Ende nicht gut, aber doch alles gut. Auch ein Film mit so vielen (kinematografischen wie witzigen) Knalleffekten braucht ein Ende nach dem Motto „und die Moral von der Geschicht’ …“ Und genau das ist seine größte Schwäche – wie schon die der Romanvorlage von Georg Tessnow. Allzu schematisch werden die Klischees moderner Großstadtghettos mit einer ob Perspektivlosigkeit verrohten Jugend durchdekliniert. Von einem der knallharten Ghettofilme aus Hollywood unterscheidet sich „Knallhart“ dabei lediglich durch den immer wieder durchbrechenden (Galgen-) Humor Buckscher Inszenierungskunst. Fast comichaft urkomische Nebenfiguren wie etwa der Hehler namens Captain Nemo (eine kabarettistische Glanzleistung in nur zwei Minuten liefert Roland Florstedt) geben dem Film jene Leichtigkeit, für die Detlev Buck berühmt ist. Doch es bleiben komödiantische Momente, die wie Sperrfeuer gegen den sozialaufklärerischen Anspruch des Plots wirken, querständig, den Fluss der Handlung knallig beschleunigend, aber ihre Härte gleichzeitig hemmend.

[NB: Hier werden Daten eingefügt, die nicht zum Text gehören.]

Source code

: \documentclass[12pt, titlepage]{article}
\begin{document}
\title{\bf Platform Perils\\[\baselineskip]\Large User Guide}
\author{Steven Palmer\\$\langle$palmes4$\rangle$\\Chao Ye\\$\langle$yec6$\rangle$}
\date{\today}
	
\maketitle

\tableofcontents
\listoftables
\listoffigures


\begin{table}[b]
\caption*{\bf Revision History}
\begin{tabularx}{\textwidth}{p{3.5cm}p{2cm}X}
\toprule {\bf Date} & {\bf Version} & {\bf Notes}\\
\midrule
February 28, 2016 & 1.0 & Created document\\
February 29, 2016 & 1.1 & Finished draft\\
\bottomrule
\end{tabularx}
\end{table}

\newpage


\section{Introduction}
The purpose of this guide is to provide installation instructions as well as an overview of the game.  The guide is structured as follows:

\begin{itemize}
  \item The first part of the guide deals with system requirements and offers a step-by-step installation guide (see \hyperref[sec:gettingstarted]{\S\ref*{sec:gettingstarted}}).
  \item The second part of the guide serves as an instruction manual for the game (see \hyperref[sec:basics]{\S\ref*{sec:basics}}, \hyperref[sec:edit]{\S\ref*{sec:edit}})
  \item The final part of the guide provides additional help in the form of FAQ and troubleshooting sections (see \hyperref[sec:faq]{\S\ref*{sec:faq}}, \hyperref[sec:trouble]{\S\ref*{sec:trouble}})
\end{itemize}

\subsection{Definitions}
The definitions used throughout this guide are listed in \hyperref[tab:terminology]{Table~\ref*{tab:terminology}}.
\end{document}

So kommt Romantik auf, die Härte der Straße hat auch ihren versöhnlichen Witz, klar, nur: Ist das in Wirklichkeit auch so? Nun ist Buck womöglich nicht angetreten, um Wirklichkeiten der härteren Gangart „dokumentierend“ abzubilden, gleichwohl kommt der Film mit dem Gestus daher – und wird in dem ganzen Talkshowrummel rund um die Berlinale auch stets so zitiert, ein ernstes Thema auch durchaus sozialkritisch zu behandeln. Und da passt der Straßenklang des Knalls eben nicht zur humoresken Härte.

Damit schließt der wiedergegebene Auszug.